Upon seeing the first two chapters one realizes that the duel isn’t about bringing a vile man to justice at all, it’s about the desperation of men trying to cling to the scraps of power that they have inherited or were gifted by their overlords. de Carrouges and le Gris know that while they hold little power in the world of men, they realize that by controlling and abusing women they convince themselves into thinking that they have even more power than they truly have. de Carrouges and le Gris don’t see Maguerite and her rape as a horrific act inflicted upon a woman, but as an insult towards someone’s property and something that was done to each other. le Gris choses to rape Marguerite for two reasons, he genuinely thinks that Marguerite is interested in him and wants to bed her, as well as wanting to hurt de Carrouges as he knows de Carrouges is easily goaded into situations in which his honor and martial skills are questioned. de Carrouges’ response to his wife’s confession that she was sexually abused is not one of support and sympathy, as he wants the audience, both the courts and us movie goers to believe, but one of aggression and self-pity as he sees her rape as something evil done towards him as le Gris had taken what de Carrouges deemed as rightfully his before.

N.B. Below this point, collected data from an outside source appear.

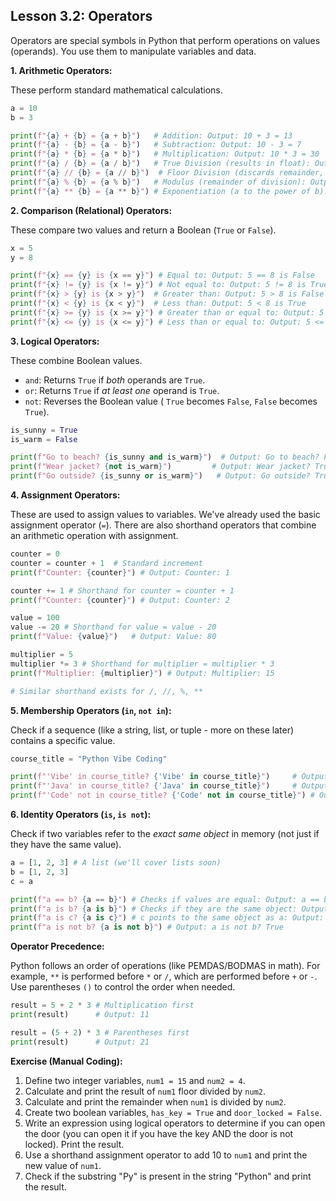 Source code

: ## Lesson 3.2: Operators

Operators are special symbols in Python that perform operations on values (operands). You use them to manipulate variables and data.

**1. Arithmetic Operators:**

These perform standard mathematical calculations.

```python
a = 10
b = 3

print(f"{a} + {b} = {a + b}")   # Addition: Output: 10 + 3 = 13
print(f"{a} - {b} = {a - b}")   # Subtraction: Output: 10 - 3 = 7
print(f"{a} * {b} = {a * b}")   # Multiplication: Output: 10 * 3 = 30
print(f"{a} / {b} = {a / b}")   # True Division (results in float): Output: 10 / 3 = 3.333...
print(f"{a} // {b} = {a // b}")  # Floor Division (discards remainder, results in int): Output: 10 // 3 = 3
print(f"{a} % {b} = {a % b}")   # Modulus (remainder of division): Output: 10 % 3 = 1
print(f"{a} ** {b} = {a ** b}") # Exponentiation (a to the power of b): Output: 10 ** 3 = 1000
```

**2. Comparison (Relational) Operators:**

These compare two values and return a Boolean (`True` or `False`).

```python
x = 5
y = 8

print(f"{x} == {y} is {x == y}") # Equal to: Output: 5 == 8 is False
print(f"{x} != {y} is {x != y}") # Not equal to: Output: 5 != 8 is True
print(f"{x} > {y} is {x > y}")  # Greater than: Output: 5 > 8 is False
print(f"{x} < {y} is {x < y}")  # Less than: Output: 5 < 8 is True
print(f"{x} >= {y} is {x >= y}") # Greater than or equal to: Output: 5 >= 8 is False
print(f"{x} <= {y} is {x <= y}") # Less than or equal to: Output: 5 <= 8 is True
```

**3. Logical Operators:**

These combine Boolean values.

*   `and`: Returns `True` if *both* operands are `True`.
*   `or`: Returns `True` if *at least one* operand is `True`.
*   `not`: Reverses the Boolean value ( `True` becomes `False`, `False` becomes `True`).

```python
is_sunny = True
is_warm = False

print(f"Go to beach? {is_sunny and is_warm}")  # Output: Go to beach? False
print(f"Wear jacket? {not is_warm}")         # Output: Wear jacket? True
print(f"Go outside? {is_sunny or is_warm}")   # Output: Go outside? True
```

**4. Assignment Operators:**

These are used to assign values to variables. We've already used the basic assignment operator (`=`). There are also shorthand operators that combine an arithmetic operation with assignment.

```python
counter = 0
counter = counter + 1  # Standard increment
print(f"Counter: {counter}") # Output: Counter: 1

counter += 1 # Shorthand for counter = counter + 1
print(f"Counter: {counter}") # Output: Counter: 2

value = 100
value -= 20 # Shorthand for value = value - 20
print(f"Value: {value}")   # Output: Value: 80

multiplier = 5
multiplier *= 3 # Shorthand for multiplier = multiplier * 3
print(f"Multiplier: {multiplier}") # Output: Multiplier: 15

# Similar shorthand exists for /, //, %, **
```

**5. Membership Operators (`in`, `not in`):**

Check if a sequence (like a string, list, or tuple - more on these later) contains a specific value.

```python
course_title = "Python Vibe Coding"

print(f"'Vibe' in course_title? {'Vibe' in course_title}")     # Output: 'Vibe' in course_title? True
print(f"'Java' in course_title? {'Java' in course_title}")     # Output: 'Java' in course_title? False
print(f"'Code' not in course_title? {'Code' not in course_title}") # Output: 'Code' not in course_title? False
```

**6. Identity Operators (`is`, `is not`):**

Check if two variables refer to the *exact same object* in memory (not just if they have the same value).

```python
a = [1, 2, 3] # A list (we'll cover lists soon)
b = [1, 2, 3]
c = a

print(f"a == b? {a == b}") # Checks if values are equal: Output: a == b? True
print(f"a is b? {a is b}") # Checks if they are the same object: Output: a is b? False
print(f"a is c? {a is c}") # c points to the same object as a: Output: a is c? True
print(f"a is not b? {a is not b}") # Output: a is not b? True
```

**Operator Precedence:**

Python follows an order of operations (like PEMDAS/BODMAS in math). For example, `**` is performed before `*` or `/`, which are performed before `+` or `-`. Use parentheses `()` to control the order when needed.

```python
result = 5 + 2 * 3 # Multiplication first
print(result)      # Output: 11

result = (5 + 2) * 3 # Parentheses first
print(result)      # Output: 21
```

**Exercise (Manual Coding):**

1.  Define two integer variables, `num1 = 15` and `num2 = 4`.
2.  Calculate and print the result of `num1` floor divided by `num2`.
3.  Calculate and print the remainder when `num1` is divided by `num2`.
4.  Create two boolean variables, `has_key = True` and `door_locked = False`.
5.  Write an expression using logical operators to determine if you can open the door (you can open it if you have the key AND the door is not locked). Print the result.
6.  Use a shorthand assignment operator to add 10 to `num1` and print the new value of `num1`.
7.  Check if the substring "Py" is present in the string "Python" and print the result.

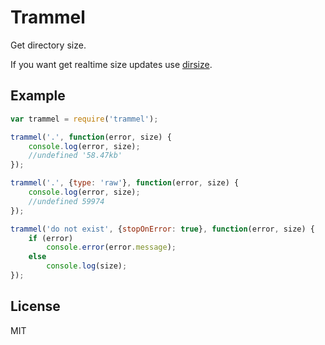 # Trammel

Get directory size.

If you want get realtime size updates use [dirsize](https://github.com/coderaiser/node-dirsize). 

## Example

```js
var trammel = require('trammel');

trammel('.', function(error, size) {
    console.log(error, size);
    //undefined '58.47kb'
});

trammel('.', {type: 'raw'}, function(error, size) {
    console.log(error, size);
    //undefined 59974
});

trammel('do not exist', {stopOnError: true}, function(error, size) {
    if (error)
        console.error(error.message);
    else
        console.log(size);
});

```

## License

MIT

Unfortunately these personality traits are still prominent in our society today despite efforts to eradicate these toxic behaviors. While watching the film I felt a deep disgust at the behaviors that both men displayed and was shocked to hear one of the other male members in the audience cheer when the duel resulted in a “winner”. Did this man learn nothing while watching this? Did he honestly think that justice was achieved upon seeing a man’s death? The way we interact and see media is an increasingly worrying with how people interpret or see things for face value. As men we need to listen and subsequently learn from the stories of those abused by other men in order to break the cycle of violence against women and violence in general. By watching historical films that center around sexual abuse and then holding ourselves up to the mirror that is the film’s reflections and ruminations on how that cycle continues with the help of each generation, then and only then can we break that cycle. If we ignore the voice of the abused, we condemn those that have yet to be abused. While yes, you can get caught up in the building of the tension and the excitement of the duel as it is heart-pounding, you must reflect on the context as to why it was happening and who is to blame rather than accepting a “winner” or a loser” and then go on to celebrate someone that shouldn’t be celebrated.

Although The Last Duel may look like a return to form for Ridley Scott, the film’s exploration of toxic masculinity, its consequences, and how we should focus and learn from those who were abused instead of the abusers shines a light on a rising and much needed category of historically based filmmaking, the unglorified epic.